European journal of psychotraumatology | 2017

Background: Although post-traumatic stress disorder (PTSD) onset-persistence is thought to vary significantly by trauma type, most epidemiological surveys are incapable of assessing this because they evaluate lifetime PTSD only for traumas nominated by respondents as their 'worst.' Objective: To review research on associations of trauma type with PTSD in the WHO World Mental Health (WMH) surveys, a series of epidemiological surveys that obtained representative data on trauma-specific PTSD. Method: WMH Surveys in 24 countries (n = 68,894) assessed 29 lifetime traumas and evaluated PTSD twice for each respondent: once for the 'worst' lifetime trauma and separately for a randomly-selected trauma with weighting to adjust for individual differences in trauma exposures.
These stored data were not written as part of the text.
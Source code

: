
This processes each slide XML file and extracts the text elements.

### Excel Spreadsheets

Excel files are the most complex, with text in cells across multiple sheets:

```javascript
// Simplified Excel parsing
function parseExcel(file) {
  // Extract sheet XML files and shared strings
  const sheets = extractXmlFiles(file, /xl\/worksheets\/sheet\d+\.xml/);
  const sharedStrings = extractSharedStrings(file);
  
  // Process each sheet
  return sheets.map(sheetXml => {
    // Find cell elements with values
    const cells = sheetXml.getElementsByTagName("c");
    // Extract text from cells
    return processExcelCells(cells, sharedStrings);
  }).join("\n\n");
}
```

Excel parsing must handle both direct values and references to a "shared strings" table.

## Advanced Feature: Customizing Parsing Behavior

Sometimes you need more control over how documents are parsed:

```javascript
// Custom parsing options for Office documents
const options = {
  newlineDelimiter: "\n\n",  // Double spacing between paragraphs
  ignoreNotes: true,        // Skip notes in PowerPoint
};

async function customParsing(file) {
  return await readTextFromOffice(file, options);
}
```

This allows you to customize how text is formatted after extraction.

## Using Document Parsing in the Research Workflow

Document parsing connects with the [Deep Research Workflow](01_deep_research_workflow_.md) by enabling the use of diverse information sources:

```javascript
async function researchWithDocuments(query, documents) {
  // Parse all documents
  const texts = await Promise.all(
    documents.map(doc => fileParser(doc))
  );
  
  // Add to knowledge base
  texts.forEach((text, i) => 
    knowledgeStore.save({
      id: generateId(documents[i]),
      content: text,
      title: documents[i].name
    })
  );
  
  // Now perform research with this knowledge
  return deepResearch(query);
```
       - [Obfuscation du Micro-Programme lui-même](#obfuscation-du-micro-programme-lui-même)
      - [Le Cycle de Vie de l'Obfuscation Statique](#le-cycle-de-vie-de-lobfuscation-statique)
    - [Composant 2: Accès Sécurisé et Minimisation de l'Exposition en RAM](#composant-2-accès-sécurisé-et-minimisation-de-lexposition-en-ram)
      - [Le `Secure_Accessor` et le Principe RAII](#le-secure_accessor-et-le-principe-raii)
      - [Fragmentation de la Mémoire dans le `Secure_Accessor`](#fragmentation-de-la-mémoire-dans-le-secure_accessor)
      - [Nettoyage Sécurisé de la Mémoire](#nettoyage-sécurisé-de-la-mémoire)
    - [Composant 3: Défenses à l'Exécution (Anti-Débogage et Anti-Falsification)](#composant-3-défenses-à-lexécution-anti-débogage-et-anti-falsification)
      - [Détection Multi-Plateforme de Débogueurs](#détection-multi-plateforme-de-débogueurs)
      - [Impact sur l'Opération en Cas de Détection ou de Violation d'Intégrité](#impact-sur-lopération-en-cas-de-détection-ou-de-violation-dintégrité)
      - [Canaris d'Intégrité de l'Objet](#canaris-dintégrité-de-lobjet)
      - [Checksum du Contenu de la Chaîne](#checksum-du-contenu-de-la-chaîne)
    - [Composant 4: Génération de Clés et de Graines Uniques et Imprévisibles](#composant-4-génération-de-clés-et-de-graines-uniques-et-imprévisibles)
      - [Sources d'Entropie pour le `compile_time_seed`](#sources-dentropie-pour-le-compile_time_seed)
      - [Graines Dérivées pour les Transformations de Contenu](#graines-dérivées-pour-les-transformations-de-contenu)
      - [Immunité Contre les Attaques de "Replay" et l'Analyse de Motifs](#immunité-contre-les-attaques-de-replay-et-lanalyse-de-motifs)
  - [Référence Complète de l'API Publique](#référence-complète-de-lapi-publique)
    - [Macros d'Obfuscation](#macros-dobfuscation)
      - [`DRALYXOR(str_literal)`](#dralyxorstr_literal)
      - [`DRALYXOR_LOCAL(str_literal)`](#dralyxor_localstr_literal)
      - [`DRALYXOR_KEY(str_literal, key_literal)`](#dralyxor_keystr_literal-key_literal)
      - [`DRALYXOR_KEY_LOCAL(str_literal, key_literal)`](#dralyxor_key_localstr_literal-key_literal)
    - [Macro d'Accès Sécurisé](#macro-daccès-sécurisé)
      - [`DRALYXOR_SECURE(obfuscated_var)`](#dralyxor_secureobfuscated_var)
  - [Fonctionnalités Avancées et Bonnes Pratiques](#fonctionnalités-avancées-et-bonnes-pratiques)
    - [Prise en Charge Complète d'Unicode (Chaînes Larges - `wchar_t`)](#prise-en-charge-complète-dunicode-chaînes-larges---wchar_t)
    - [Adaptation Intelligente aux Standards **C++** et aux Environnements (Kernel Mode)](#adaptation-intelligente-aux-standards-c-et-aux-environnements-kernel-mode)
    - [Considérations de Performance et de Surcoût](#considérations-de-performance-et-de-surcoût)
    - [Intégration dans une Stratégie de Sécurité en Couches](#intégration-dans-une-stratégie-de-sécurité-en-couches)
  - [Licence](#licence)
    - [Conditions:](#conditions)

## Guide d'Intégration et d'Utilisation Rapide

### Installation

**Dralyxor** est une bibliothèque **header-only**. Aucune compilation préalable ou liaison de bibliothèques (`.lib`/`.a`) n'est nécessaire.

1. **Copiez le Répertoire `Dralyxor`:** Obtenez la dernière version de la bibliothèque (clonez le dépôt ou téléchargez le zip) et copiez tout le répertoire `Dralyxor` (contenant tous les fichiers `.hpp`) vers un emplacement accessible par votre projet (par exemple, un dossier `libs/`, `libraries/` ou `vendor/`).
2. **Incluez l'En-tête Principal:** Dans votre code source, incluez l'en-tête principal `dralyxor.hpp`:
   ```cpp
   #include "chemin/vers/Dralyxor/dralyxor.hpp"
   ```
PTSD onset-persistence was evaluated with the WHO Composite International Diagnostic Interview. Results: In total, 70.4% of respondents experienced lifetime traumas, with exposure averaging 3.2 traumas per capita. Substantial between-trauma differences were found in PTSD onset but less in persistence. Traumas involving interpersonal violence had highest risk. Burden of PTSD, determined by multiplying trauma prevalence by trauma-specific PTSD risk and persistence, was 77.7 person-years/100 respondents. The trauma types with highest proportions of this burden were rape (13.1%), other sexual assault (15.1%), being stalked (9.8%), and unexpected death of a loved one (11.6%). The first three of these four represent relatively uncommon traumas with high PTSD risk and the last a very common trauma with low PTSD risk. The broad category of intimate partner sexual violence accounted for nearly 42.7% of all person-years with PTSD. Prior trauma history predicted both future trauma exposure and future PTSD risk. Conclusions: Trauma exposure is common throughout the world, unequally distributed, and differential across trauma types with respect to PTSD risk. Although a substantial minority of PTSD cases remits within months after onset, mean symptom duration is considerably longer than previously recognized.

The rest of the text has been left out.